A short paragraph next to the picture noted that Katherine Furston Peck wa
s an honor student, had won first prize in the Alpha Omega poetry contest, and was a member of Cum Laude, the student council, and the yearbook staff. She was voted most likely to succeed, wittiest, and most attractive. She participated in a number of sports, and she was president of the Byzantine Antiquity Club, vice-president of the Debating Club, honorary chairman of Parents’ Weekend, and a Foreign Travel Society representative. Printed in italics were her girl friends’ fond tributes to her: “Kitty’s terrific sense of humor makes her one of the most popular girls in her class. No wonder the boys flock all the way from Pittsburgh to find out what goes on behind that flashing smile!” “She’s impeccably groomed and marvelous at backgammon, and we’ll long remember singing to her expert guitar accompaniment.” “Her horseback riding and tennis game are great, and she’s a natural at French and German.” “Her family’s convertible has been the vehicle for numerous fun-filled outings.”

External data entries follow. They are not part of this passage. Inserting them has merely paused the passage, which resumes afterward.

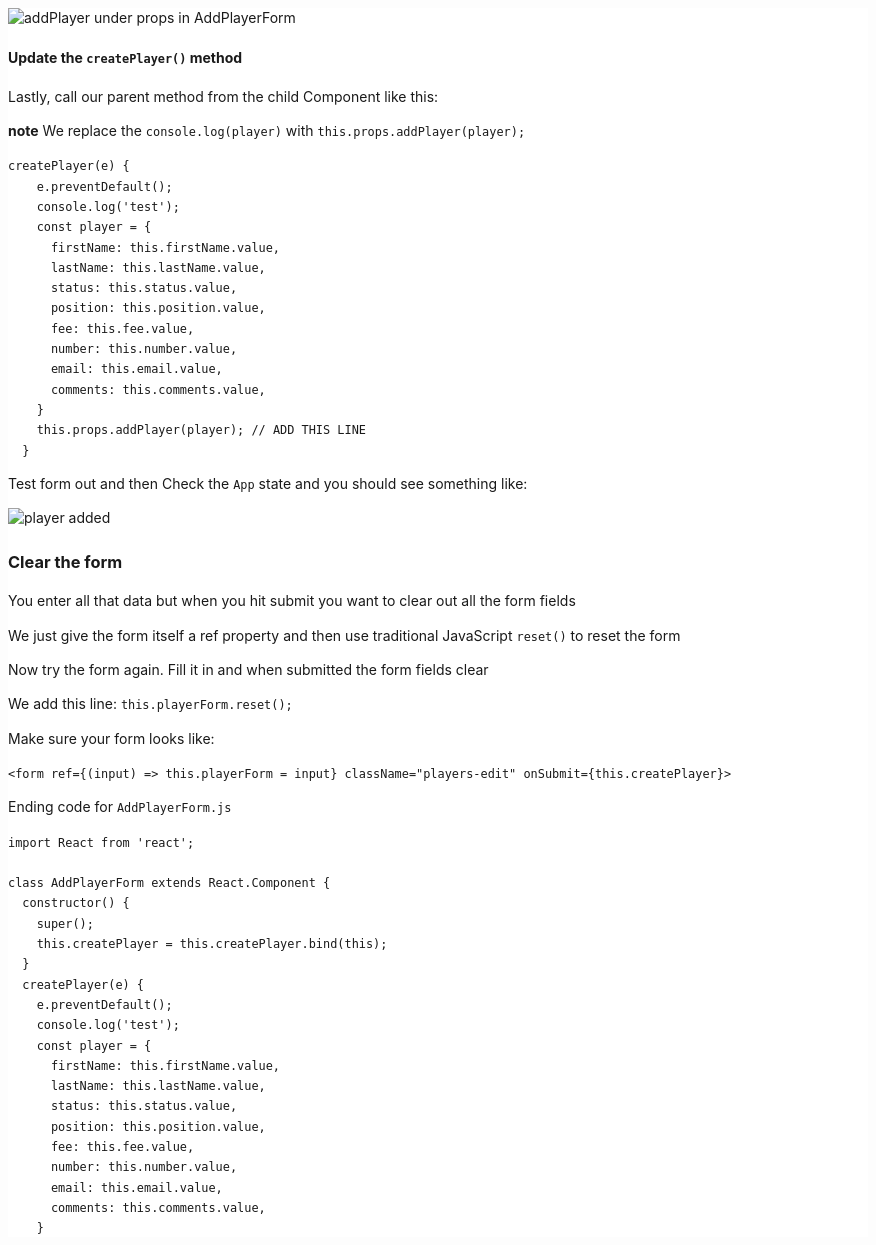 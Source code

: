 ![addPlayer under props in AddPlayerForm](https://i.imgur.com/B1TVBxM.png)


#### Update the `createPlayer()` method
Lastly, call our parent method from the child Component like this:

**note** We replace the `console.log(player)` with `this.props.addPlayer(player);`

```
createPlayer(e) {
    e.preventDefault();
    console.log('test');
    const player = {
      firstName: this.firstName.value,
      lastName: this.lastName.value,
      status: this.status.value,
      position: this.position.value,
      fee: this.fee.value,
      number: this.number.value,
      email: this.email.value,
      comments: this.comments.value,
    }
    this.props.addPlayer(player); // ADD THIS LINE
  }
```

Test form out and then Check the `App` state and you should see something like:

![player added](https://i.imgur.com/Tcblo6r.png)

### Clear the form
You enter all that data but when you hit submit you want to clear out all the form fields

We just give the form itself a ref property and then use traditional JavaScript `reset()` to reset the form

Now try the form again. Fill it in and when submitted the form fields clear

We add this line: `this.playerForm.reset();`

Make sure your form looks like: 

`<form ref={(input) => this.playerForm = input} className="players-edit" onSubmit={this.createPlayer}>`

Ending code for `AddPlayerForm.js`

```
import React from 'react';

class AddPlayerForm extends React.Component {
  constructor() {
    super();
    this.createPlayer = this.createPlayer.bind(this);
  }
  createPlayer(e) {
    e.preventDefault();
    console.log('test');
    const player = {
      firstName: this.firstName.value,
      lastName: this.lastName.value,
      status: this.status.value,
      position: this.position.value,
      fee: this.fee.value,
      number: this.number.value,
      email: this.email.value,
      comments: this.comments.value,
    }
```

Tucked inside the yearbook, Jonathan found an essay by Katherine Peck. “Searching for a stage on which to enact the drama of free men engaged in free enterprise,” she wrote, “American industry has evolved an architecture unique in the history of mankind: the skycrapers, those magnificent towers of steel and glass, are the very soul of Homo Americanus. Yet once man has erected such noble structures, he still perseveres, never satisfied, never stopping to enjoy the fruits of his labors. These colossal creations are America’s greatest contribution to art, and the steel industry is our nation’s monument to America’s restless energy.”

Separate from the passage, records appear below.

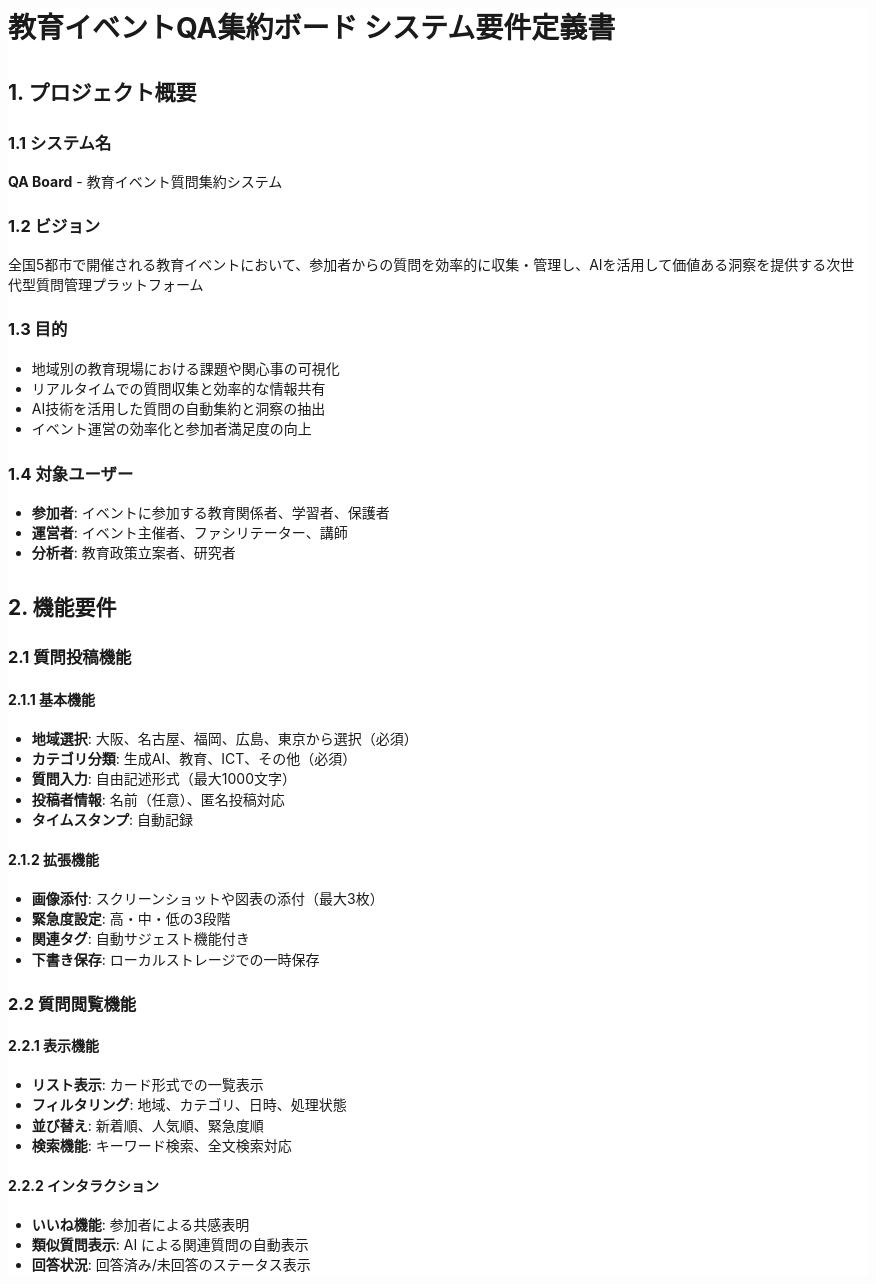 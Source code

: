 # 教育イベントQA集約ボード システム要件定義書

## 1. プロジェクト概要

### 1.1 システム名
**QA Board** - 教育イベント質問集約システム

### 1.2 ビジョン
全国5都市で開催される教育イベントにおいて、参加者からの質問を効率的に収集・管理し、AIを活用して価値ある洞察を提供する次世代型質問管理プラットフォーム

### 1.3 目的
- 地域別の教育現場における課題や関心事の可視化
- リアルタイムでの質問収集と効率的な情報共有
- AI技術を活用した質問の自動集約と洞察の抽出
- イベント運営の効率化と参加者満足度の向上

### 1.4 対象ユーザー
- **参加者**: イベントに参加する教育関係者、学習者、保護者
- **運営者**: イベント主催者、ファシリテーター、講師
- **分析者**: 教育政策立案者、研究者

## 2. 機能要件

### 2.1 質問投稿機能
#### 2.1.1 基本機能
- **地域選択**: 大阪、名古屋、福岡、広島、東京から選択（必須）
- **カテゴリ分類**: 生成AI、教育、ICT、その他（必須）
- **質問入力**: 自由記述形式（最大1000文字）
- **投稿者情報**: 名前（任意）、匿名投稿対応
- **タイムスタンプ**: 自動記録

#### 2.1.2 拡張機能
- **画像添付**: スクリーンショットや図表の添付（最大3枚）
- **緊急度設定**: 高・中・低の3段階
- **関連タグ**: 自動サジェスト機能付き
- **下書き保存**: ローカルストレージでの一時保存

### 2.2 質問閲覧機能
#### 2.2.1 表示機能
- **リスト表示**: カード形式での一覧表示
- **フィルタリング**: 地域、カテゴリ、日時、処理状態
- **並び替え**: 新着順、人気順、緊急度順
- **検索機能**: キーワード検索、全文検索対応

#### 2.2.2 インタラクション
- **いいね機能**: 参加者による共感表明
- **類似質問表示**: AI による関連質問の自動表示
- **回答状況**: 回答済み/未回答のステータス表示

Jonathan flipped through the yearbook. In the back pages he came across an advertisement with a youthful photograph of his father at the top of it. “Dollars—dollars—dollars: As graduates you need funds. Save as regularly as you eat, or you will become financially undernourished. Don’t wait any longer. Open a checking and savings account now at one of the many branches of the Whalen Bank of Commerce and Savings.” He wondered if young Katherine Peck had pondered this photograph of Horace Whalen before she met him; perhaps it was this picture in her yearbook, in fact, that first prompted her to seek employment in the Whalen company’s steel and glass skyscraper in Pittsburgh.